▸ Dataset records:
▼▼▼

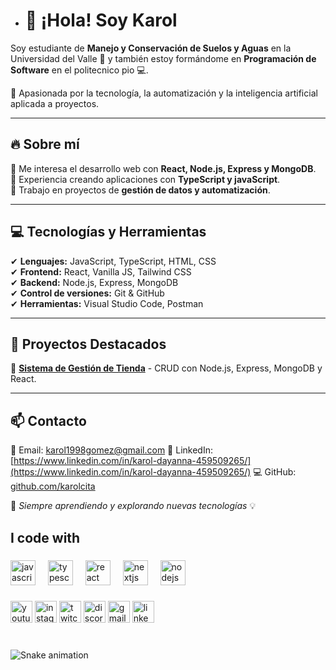 - # 👋 ¡Hola! Soy Karol  

Soy estudiante de **Manejo y Conservación de Suelos y Aguas** en la Universidad del Valle 🌱 y también estoy formándome en **Programación de Software** en el politecnico pio 💻.  

📌 Apasionada por la tecnología, la automatización y la inteligencia artificial aplicada a proyectos.  

---

## 🔥 **Sobre mí**  
🔹 Me interesa el desarrollo web con **React, Node.js, Express y MongoDB**.  
🔹 Experiencia creando aplicaciones con **TypeScript y javaScript**.  
🔹 Trabajo en proyectos de **gestión de datos y automatización**.  

---

## 💻 **Tecnologías y Herramientas**  
✔ **Lenguajes:** JavaScript, TypeScript, HTML, CSS  
✔ **Frontend:** React, Vanilla JS, Tailwind CSS  
✔ **Backend:** Node.js, Express, MongoDB  
✔ **Control de versiones:** Git & GitHub  
✔ **Herramientas:** Visual Studio Code, Postman

---

## 📂 **Proyectos Destacados**  
🔹 [**Sistema de Gestión de Tienda**](https://github.com/karolcita/proyecto-react) - CRUD con Node.js, Express, MongoDB y React.  


---

## 📫 **Contacto**  
📧 Email: karol1998gomez@gmail.com 
🔗 LinkedIn:[https://www.linkedin.com/in/karol-dayanna-459509265/](https://www.linkedin.com/in/karol-dayanna-459509265/)
💻 GitHub: [github.com/karolcita](https://github.com/karolcita)  

🚀 _Siempre aprendiendo y explorando nuevas tecnologías_ 💡  


<h2 align="left">I code with</h2>

###

<div align="left">
  <img src="https://cdn.jsdelivr.net/gh/devicons/devicon/icons/javascript/javascript-original.svg" height="40" alt="javascript logo"  />
  <img width="12" />
  <img src="https://cdn.jsdelivr.net/gh/devicons/devicon/icons/typescript/typescript-original.svg" height="40" alt="typescript logo"  />
  <img width="12" />
  <img src="https://cdn.jsdelivr.net/gh/devicons/devicon/icons/react/react-original.svg" height="40" alt="react logo"  />
  <img width="12" />
  <img src="https://cdn.jsdelivr.net/gh/devicons/devicon/icons/nextjs/nextjs-original.svg" height="40" alt="nextjs logo"  />
  <img width="12" />
  
  <img src="https://cdn.jsdelivr.net/gh/devicons/devicon/icons/nodejs/nodejs-original.svg" height="40" alt="nodejs logo"  />
  <img width="12" />
 
</div>


###

<div align="left">
  <img src="https://img.shields.io/static/v1?message=Youtube&logo=youtube&label=&color=FF0000&logoColor=white&labelColor=&style=for-the-badge" height="35" alt="youtube logo"  />
  <img src="https://img.shields.io/static/v1?message=Instagram&logo=instagram&label=&color=E4405F&logoColor=white&labelColor=&style=for-the-badge" height="35" alt="instagram logo"  />
  <img src="https://img.shields.io/static/v1?message=Twitch&logo=twitch&label=&color=9146FF&logoColor=white&labelColor=&style=for-the-badge" height="35" alt="twitch logo"  />
  <img src="https://img.shields.io/static/v1?message=Discord&logo=discord&label=&color=7289DA&logoColor=white&labelColor=&style=for-the-badge" height="35" alt="discord logo"  />
  <img src="https://img.shields.io/static/v1?message=Gmail&logo=gmail&label=&color=D14836&logoColor=white&labelColor=&style=for-the-badge" height="35" alt="gmail logo"  />
  <img src="https://img.shields.io/static/v1?message=LinkedIn&logo=linkedin&label=&color=0077B5&logoColor=white&labelColor=&style=for-the-badge" height="35" alt="linkedin logo"  />
</div>

###

<br clear="both">

<img src="https://raw.githubusercontent.com/maurodesouza/maurodesouza/output/snake.svg" alt="Snake animation" />

###
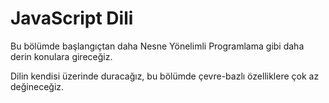 # JavaScript Dili

Bu bölümde başlangıçtan daha Nesne Yönelimli Programlama gibi daha derin konulara gireceğiz.

Dilin kendisi üzerinde duracağız, bu bölümde çevre-bazlı özelliklere çok az değineceğiz.

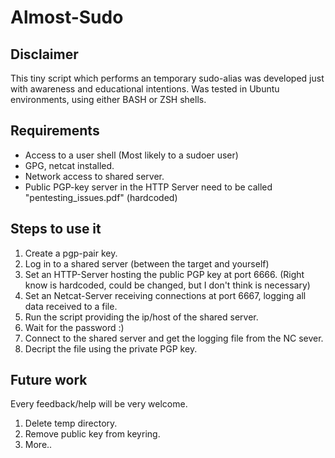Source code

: # Almost-Sudo

## Disclaimer

This tiny script which performs an temporary sudo-alias was developed just with awareness and educational intentions.
Was tested in Ubuntu environments, using either BASH or ZSH shells.


## Requirements

* Access to a user shell (Most likely to a sudoer user)
* GPG, netcat installed.
* Network access to shared server.
* Public PGP-key server in the HTTP Server need to be called "pentesting_issues.pdf" (hardcoded)

## Steps to use it

1. Create a pgp-pair key. 
2. Log in to a shared server (between the target and yourself)
3. Set an HTTP-Server hosting the public PGP key at port 6666. (Right know is hardcoded, could be changed, but I don't think is necessary)
4. Set an Netcat-Server receiving connections at port 6667, logging all data received to a file. 
5. Run the script providing the ip/host of the shared server.
6. Wait for the password :)
7. Connect to the shared server and get the logging file from the NC sever.
8. Decript the file using the private PGP key.


## Future work

Every feedback/help will be very welcome.

1. Delete temp directory.
2. Remove public key from keyring.
3. More..



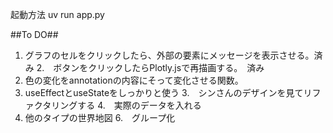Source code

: 起動方法
uv run app.py

##To DO##
1.  グラフのセルをクリックしたら、外部の要素にメッセージを表示させる。済み
2.　ボタンをクリックしたらPlotly.jsで再描画する。　済み
3.  色の変化をannotationの内容にそって変化させる関数。
4.  useEffectとuseStateをしっかりと使う
3.　シンさんのデザインを見てリファクタリングする
4.　実際のデータを入れる
5.  他のタイプの世界地図
6.　グループ化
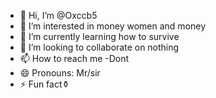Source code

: - 👋 Hi, I’m @Oxccb5
- 👀 I’m interested in money women and money
- 🌱 I’m currently learning how to survive 
- 💞️ I’m looking to collaborate on nothing
- 📫 How to reach me -Dont
- 😄 Pronouns: Mr/sir
- ⚡ Fun fact⚱️

<!---
Oxccb5/Oxccb5 is a ✨ special ✨ repository because its `README.md` (this file) appears on your GitHub profile.
You can click the Preview link to take a look at your changes.
--->
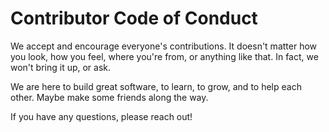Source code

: # Contributor Code of Conduct

We accept and encourage everyone's contributions. It doesn't matter how you look, how you feel, where you're from, or anything like that. In fact, we won't bring it up, or ask.

We are here to build great software, to learn, to grow, and to help each other. Maybe make some friends along the way.

If you have any questions, please reach out!
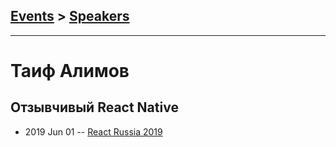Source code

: ## [Events](../README.md) > [Speakers](../speakers.md)
---

# Таиф Алимов

## Отзывчивый React Native
- 2019 Jun 01 -- [React Russia 2019](https://www.youtube.com/watch?v=UnxnAnwpCuE&list=PLxa0i_ba1uugnX3ZKdzxgtnWdpMuePZh6&index=8&t=0s)    
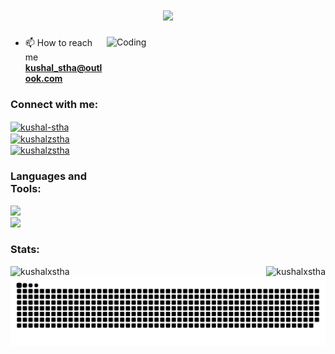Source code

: <h1 align="center">
    <img src="https://readme-typing-svg.herokuapp.com/?font=Righteous&size=35&center=true&vCenter=true&width=500&height=70&color=00008B&duration=4000&lines=Hi+There!+👋;+I'm+Kushal+Shrestha;" />
</h1>
<img align="right" alt="Coding" width="350" height="250" src="https://i.pinimg.com/originals/e4/26/70/e426702edf874b181aced1e2fa5c6cde.gif"/>

<!--- 🌱 I’m currently learning ** .. **-->
<!--- 👨‍💻 All of my projects are available .. -->

- 📫 How to reach me **kushal_stha@outlook.com**

<h3 align="left">Connect with me:</h3>
<div align="left">
<a href="https://linkedin.com/in/kushal-stha" target="blank"><img align="center" src="https://img.shields.io/badge/LinkedIn-0077B5?style=for-the-badge&logo=linkedin&logoColor=white" alt="kushal-stha" /></a>
<a href="https://instagram.com/kushalzstha" target="blank"><img align="center" src="https://img.shields.io/badge/Instagram-E4405F?style=for-the-badge&logo=instagram&logoColor=white" alt="kushalzstha" /></a>
<a href="https://twitter.com/KushalxStha" target="blank"><img align="center" src="https://img.shields.io/badge/Twitter-1DA1F2?style=for-the-badge&logo=twitter&logoColor=white" alt="kushalzstha" /></a>
</div>

<h3 align="left">Languages and Tools:</h3>
<div align="left">
    <img src="https://skillicons.dev/icons?i=html,css,bootstrap,javascript,tailwind,react,git" /><br>
    <img src="https://skillicons.dev/icons?i=github,nodejs,express,mongodb,mysql,postman,cs" />
</div>

<h3 align="left">Stats:</h3>
<div style="display: flex; justify-content: space-between;">
  <img src="https://github-readme-stats.vercel.app/api/top-langs?username=kushalxstha&show_icons=true&locale=en&layout=compact" alt="kushalxstha" />
  <img src="https://github-readme-streak-stats.herokuapp.com/?user=kushalxstha&" alt="kushalxstha" />
</div>

<picture>
  <source media="(prefers-color-scheme: dark)" srcset="https://raw.githubusercontent.com/KushalxStha/KushalxStha/output/github-contribution-grid-snake-dark.svg">
  <source media="(prefers-color-scheme: light)" srcset="https://raw.githubusercontent.com/KushalxStha/KushalxStha/output/github-contribution-grid-snake.svg">
  <img alt="github contribution grid snake animation" src="https://raw.githubusercontent.com/KushalxStha/KushalxStha/output/github-contribution-grid-snake.svg">
</picture>
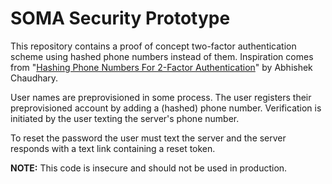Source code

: # SOMA Security Prototype

This repository contains a proof of concept two-factor authentication
scheme using hashed phone numbers instead of them. Inspiration comes
from "[Hashing Phone Numbers For 2-Factor Authentication][1]" by
Abhishek Chaudhary.

User names are preprovisioned in some process. The user registers their
preprovisioned account by adding a (hashed) phone number. Verification
is initiated by the user texting the server's phone number.

To reset the password the user must text the server and the server
responds with a text link containing a reset token.

**NOTE:** This code is insecure and should not be used in production.

[1]: https://theabbie.github.io/blog/2FA-phone-number-hashing
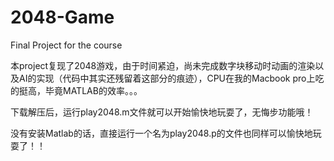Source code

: # 2048-Game
Final Project for the course


本project复现了2048游戏，由于时间紧迫，尚未完成数字块移动时动画的渲染以及AI的实现（代码中其实还残留着这部分的痕迹），CPU在我的Macbook pro上吃的挺高，毕竟MATLAB的效率。。。

下载解压后，运行play2048.m文件就可以开始愉快地玩耍了，无悔步功能哦！

没有安装Matlab的话，直接运行一个名为play2048.p的文件也同样可以愉快地玩耍了！！
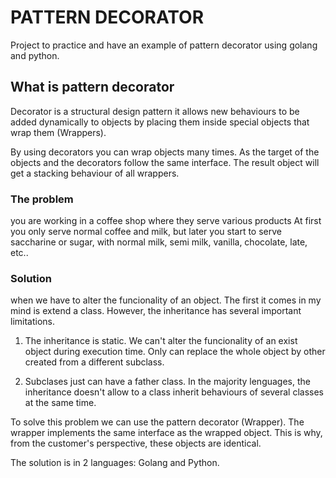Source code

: # PATTERN DECORATOR

Project to practice and have an example of pattern decorator using golang and python.

## What is pattern decorator

Decorator is a structural design pattern it allows new behaviours to be added dynamically to objects by placing them inside special objects that wrap them (Wrappers).

By using decorators you can wrap objects many times. As the target of the objects and the decorators follow the same interface. The result object will get a stacking behaviour of all wrappers.

### The problem

you are working in a coffee shop where they serve various products At first you only serve normal coffee and milk, but later you start to serve saccharine or sugar, with normal milk, semi milk, vanilla, chocolate, late, etc.. 

### Solution

when we have to alter the funcionality of an object. The first it comes in my mind is extend a class. However, the 
inheritance has several important limitations.

1. The inheritance is static. We can't alter the funcionality of an exist object during execution time. Only can replace the whole object by other created from a different subclass.

2. Subclases just can have a father class. In the majority lenguages, the inheritance doesn't allow to a class inherit behaviours of several classes at the same time.

To solve this problem we can use the pattern decorator (Wrapper). The wrapper implements the same interface as the wrapped object. This is why, from the customer's perspective, these objects are identical.

The solution is in 2 languages: Golang and Python.
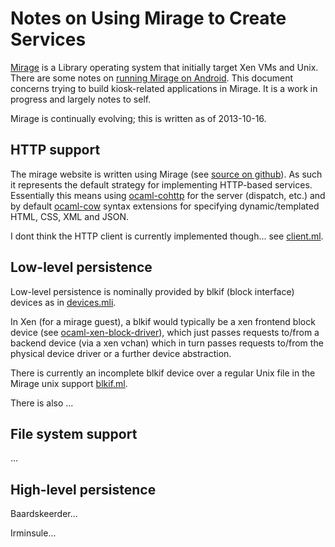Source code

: # Notes on Using Mirage to Create Services

[Mirage](http://openmirage.org) is a Library operating system that initially target Xen VMs and Unix. There are some notes on [running Mirage on Android](mirageonandroid.md). This document concerns trying to build kiosk-related applications in Mirage. It is a work in progress and largely notes to self.

Mirage is continually evolving; this is written as of 2013-10-16.

## HTTP support

The mirage website is written using Mirage (see [source on github](https://github.com/mirage/mirage-www)). As such it represents the default strategy for implementing HTTP-based services. Essentially this means using [ocaml-cohttp](https://github.com/mirage/ocaml-cohttp) for the server (dispatch, etc.) and by default [ocaml-cow](https://github.com/mirage/ocaml-cow) syntax extensions for specifying dynamic/templated HTML, CSS, XML and JSON.

I dont think the HTTP client is currently implemented though... see [client.ml](https://github.com/mirage/ocaml-cohttp/blob/master/cohttp/client.ml).

## Low-level persistence

Low-level persistence is nominally provided by blkif (block interface) devices as in [devices.mli](https://github.com/mirage/mirage-platform/blob/master/unix/lib/devices.mli). 

In Xen (for a mirage guest), a blkif would typically be a xen frontend block device (see [ocaml-xen-block-driver](https://github.com/djs55/ocaml-xen-block-driver)), which just passes requests to/from a backend device (via a xen vchan) which in turn passes requests to/from the physical device driver or a further device abstraction.

There is currently an incomplete blkif device over a regular Unix file in the Mirage unix support [blkif.ml](https://github.com/mirage/mirage-platform/blob/master/unix/lib/blkif.ml). 

There is also ...

## File system support

...

## High-level persistence

Baardskeerder...

Irminsule...

 

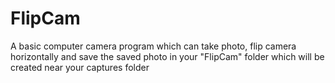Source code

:# FlipCam
A basic computer camera program which can take photo, flip camera horizontally and save the saved photo in your "FlipCam" folder which will be created near your captures folder
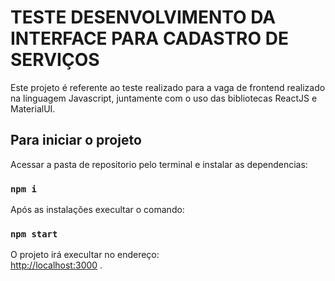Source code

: # TESTE DESENVOLVIMENTO DA INTERFACE PARA CADASTRO DE SERVIÇOS

Este projeto é referente ao teste realizado para a vaga de frontend realizado na linguagem Javascript, juntamente com o uso das bibliotecas ReactJS e MaterialUI.

## Para iniciar o projeto

Acessar a pasta de repositorio pelo terminal e instalar as dependencias:

### `npm i`

Após as instalações execultar o comando:

### `npm start`


O projeto irá execultar no endereço:\
[http://localhost:3000](http://localhost:3000) .
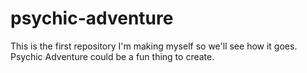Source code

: # psychic-adventure
This is the first repository I'm making myself so we'll see how it goes. Psychic Adventure could be a fun thing to create.
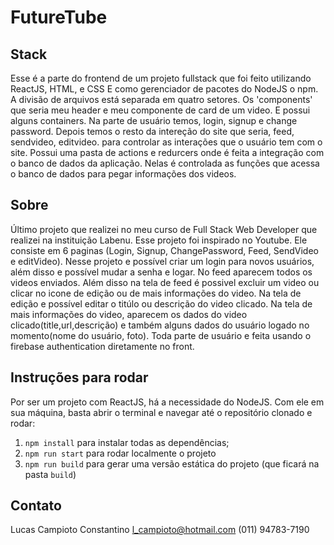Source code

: # FutureTube

## Stack
Esse é a parte do frontend de um projeto fullstack que foi feito utilizando ReactJS, HTML, e CSS
E como gerenciador de pacotes do NodeJS o npm. A divisão de arquivos está
separada em quatro setores. Os 'components' que seria meu header e meu componente 
de card de um video. E possui alguns containers. Na parte de usuário temos, login, signup e
change password. Depois temos o resto da intereção do site que seria, feed, sendvideo, editvideo.
para controlar as interações que o usuário tem com o site. Possui uma pasta de actions e redurcers onde é feita a integração com o banco de dados da aplicação. Nelas é controlada as funções que acessa o banco de dados para
pegar informações dos videos.

## Sobre
Último projeto que realizei no meu curso de Full Stack Web Developer que realizei na instituição Labenu.
Esse projeto foi inspirado no Youtube. Ele consiste em 6 paginas (Login, Signup, ChangePassword, Feed, SendVideo e editVideo). Nesse projeto e possível criar um login para novos usuários, além disso e possível mudar a senha e logar. No feed aparecem todos os videos enviados. Além disso na tela de feed é possivel excluir um video ou clicar no icone de edição ou de mais informações do video. Na tela de edição e possível editar o titúlo ou descrição do video clicado. Na tela de mais informações do video, aparecem os dados do video clicado(title,url,descrição) e também alguns dados do usuário logado no momento(nome do usuário, foto). Toda parte de usuário e feita usando o firebase authentication diretamente no front.


## Instruções para rodar
Por ser um projeto com ReactJS, há a necessidade do NodeJS. Com ele em sua máquina, basta abrir o terminal e navegar até o repositório clonado e rodar:
1. `npm install` para instalar todas as dependências;
2. `npm run start` para rodar localmente o projeto
3. `npm run build` para gerar uma versão estática do projeto (que ficará na pasta `build`)

## Contato
Lucas Campioto Constantino
l_campioto@hotmail.com
(011) 94783-7190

▲▲▲

▸ What this task involves:
Leaving every picture aside, reproduce exactly the lines above from the one with "Oxccb5/Oxccb5 is a" up to and including the one with "<!--- 👨‍💻 All of", and no others.

▸ Exercise response:
Oxccb5/Oxccb5 is a ✨ special ✨ repository because its `README.md` (this file) appears on your GitHub profile.
You can click the Preview link to take a look at your changes.
--->
Source code

: # Contributor Code of Conduct

We accept and encourage everyone's contributions. It doesn't matter how you look, how you feel, where you're from, or anything like that. In fact, we won't bring it up, or ask.

We are here to build great software, to learn, to grow, and to help each other. Maybe make some friends along the way.

If you have any questions, please reach out!
Source code

: ## [Events](../README.md) > [Speakers](../speakers.md)
---

# Таиф Алимов

## Отзывчивый React Native
- 2019 Jun 01 -- [React Russia 2019](https://www.youtube.com/watch?v=UnxnAnwpCuE&list=PLxa0i_ba1uugnX3ZKdzxgtnWdpMuePZh6&index=8&t=0s)    
Source code

: <h1 align="center">
    <img src="https://readme-typing-svg.herokuapp.com/?font=Righteous&size=35&center=true&vCenter=true&width=500&height=70&color=00008B&duration=4000&lines=Hi+There!+👋;+I'm+Kushal+Shrestha;" />
</h1>
<img align="right" alt="Coding" width="350" height="250" src="https://i.pinimg.com/originals/e4/26/70/e426702edf874b181aced1e2fa5c6cde.gif"/>

<!--- 🌱 I’m currently learning ** .. **-->
<!--- 👨‍💻 All of my projects are available .. -->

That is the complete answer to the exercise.